• **WORK INSTRUCTION**:
The required output is the line that contains "The 1.1.0 release is" through the last line of the data, retyped verbatim and with nothing added.
━━ EXTRACTED DATA ━━
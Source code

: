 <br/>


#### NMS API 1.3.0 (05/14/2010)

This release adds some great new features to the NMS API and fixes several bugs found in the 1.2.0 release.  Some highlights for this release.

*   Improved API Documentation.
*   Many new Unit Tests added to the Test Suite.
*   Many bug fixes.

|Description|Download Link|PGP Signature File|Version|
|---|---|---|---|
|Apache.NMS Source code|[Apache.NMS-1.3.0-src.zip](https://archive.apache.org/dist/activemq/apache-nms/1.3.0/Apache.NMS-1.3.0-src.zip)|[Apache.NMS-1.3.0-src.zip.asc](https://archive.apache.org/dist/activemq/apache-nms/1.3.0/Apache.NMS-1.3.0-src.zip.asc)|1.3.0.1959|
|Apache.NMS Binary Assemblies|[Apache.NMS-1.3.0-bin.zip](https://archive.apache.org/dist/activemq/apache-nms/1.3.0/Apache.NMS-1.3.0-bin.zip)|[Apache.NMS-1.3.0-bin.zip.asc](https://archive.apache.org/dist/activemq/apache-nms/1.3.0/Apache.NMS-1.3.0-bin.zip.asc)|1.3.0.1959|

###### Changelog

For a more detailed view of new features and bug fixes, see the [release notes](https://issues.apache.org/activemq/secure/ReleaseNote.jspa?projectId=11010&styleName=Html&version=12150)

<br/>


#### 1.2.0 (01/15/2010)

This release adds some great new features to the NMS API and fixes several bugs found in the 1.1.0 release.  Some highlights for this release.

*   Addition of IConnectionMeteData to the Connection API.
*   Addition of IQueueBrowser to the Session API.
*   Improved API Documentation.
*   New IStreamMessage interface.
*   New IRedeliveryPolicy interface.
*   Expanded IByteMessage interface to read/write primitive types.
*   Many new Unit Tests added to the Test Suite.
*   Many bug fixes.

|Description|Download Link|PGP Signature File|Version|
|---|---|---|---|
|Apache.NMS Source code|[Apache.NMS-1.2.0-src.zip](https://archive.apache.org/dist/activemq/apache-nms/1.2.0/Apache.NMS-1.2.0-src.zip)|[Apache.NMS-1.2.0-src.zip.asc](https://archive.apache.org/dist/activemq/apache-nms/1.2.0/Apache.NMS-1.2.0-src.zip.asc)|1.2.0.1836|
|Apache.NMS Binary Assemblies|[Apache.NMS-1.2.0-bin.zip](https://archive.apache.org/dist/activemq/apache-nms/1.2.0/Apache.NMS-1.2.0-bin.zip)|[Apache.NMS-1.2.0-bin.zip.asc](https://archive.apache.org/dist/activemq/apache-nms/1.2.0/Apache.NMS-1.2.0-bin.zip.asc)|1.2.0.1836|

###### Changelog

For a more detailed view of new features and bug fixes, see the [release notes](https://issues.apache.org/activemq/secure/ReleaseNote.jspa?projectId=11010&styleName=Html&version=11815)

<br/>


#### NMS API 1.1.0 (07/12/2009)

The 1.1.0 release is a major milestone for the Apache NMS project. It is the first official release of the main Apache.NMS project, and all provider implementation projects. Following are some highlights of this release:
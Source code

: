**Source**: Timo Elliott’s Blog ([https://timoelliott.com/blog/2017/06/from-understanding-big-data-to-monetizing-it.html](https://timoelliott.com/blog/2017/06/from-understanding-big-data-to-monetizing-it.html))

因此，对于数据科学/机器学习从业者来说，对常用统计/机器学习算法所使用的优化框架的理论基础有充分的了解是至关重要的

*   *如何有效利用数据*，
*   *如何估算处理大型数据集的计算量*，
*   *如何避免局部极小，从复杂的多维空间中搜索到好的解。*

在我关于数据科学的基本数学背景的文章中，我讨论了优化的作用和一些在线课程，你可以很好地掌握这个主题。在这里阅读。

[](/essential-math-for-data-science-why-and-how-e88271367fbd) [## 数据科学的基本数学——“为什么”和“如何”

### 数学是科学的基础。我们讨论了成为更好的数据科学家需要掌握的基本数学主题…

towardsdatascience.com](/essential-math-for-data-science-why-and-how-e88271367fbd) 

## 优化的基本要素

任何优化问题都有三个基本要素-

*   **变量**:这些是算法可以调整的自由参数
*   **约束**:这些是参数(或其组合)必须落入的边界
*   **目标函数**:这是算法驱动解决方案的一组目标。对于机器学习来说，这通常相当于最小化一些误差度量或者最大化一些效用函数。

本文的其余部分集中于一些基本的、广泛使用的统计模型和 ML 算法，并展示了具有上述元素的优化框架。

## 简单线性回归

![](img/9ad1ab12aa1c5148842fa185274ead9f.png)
━━━
• **SOLUTION TO THIS PROBLEM**:
The 1.1.0 release is a major milestone for the Apache NMS project. It is the first official release of the main Apache.NMS project, and all provider implementation projects. Following are some highlights of this release:
Source code

:**Source**: Timo Elliott’s Blog ([https://timoelliott.com/blog/2017/06/from-understanding-big-data-to-monetizing-it.html](https://timoelliott.com/blog/2017/06/from-understanding-big-data-to-monetizing-it.html))

因此，对于数据科学/机器学习从业者来说，对常用统计/机器学习算法所使用的优化框架的理论基础有充分的了解是至关重要的

*   *如何有效利用数据*，
*   *如何估算处理大型数据集的计算量*，
*   *如何避免局部极小，从复杂的多维空间中搜索到好的解。*

在我关于数据科学的基本数学背景的文章中，我讨论了优化的作用和一些在线课程，你可以很好地掌握这个主题。在这里阅读。

[](/essential-math-for-data-science-why-and-how-e88271367fbd) [## 数据科学的基本数学——“为什么”和“如何”

### 数学是科学的基础。我们讨论了成为更好的数据科学家需要掌握的基本数学主题…

towardsdatascience.com](/essential-math-for-data-science-why-and-how-e88271367fbd) 

## 优化的基本要素

任何优化问题都有三个基本要素-

*   **变量**:这些是算法可以调整的自由参数
*   **约束**:这些是参数(或其组合)必须落入的边界
*   **目标函数**:这是算法驱动解决方案的一组目标。对于机器学习来说，这通常相当于最小化一些误差度量或者最大化一些效用函数。

本文的其余部分集中于一些基本的、广泛使用的统计模型和 ML 算法，并展示了具有上述元素的优化框架。

## 简单线性回归

![](img/9ad1ab12aa1c5148842fa185274ead9f.png)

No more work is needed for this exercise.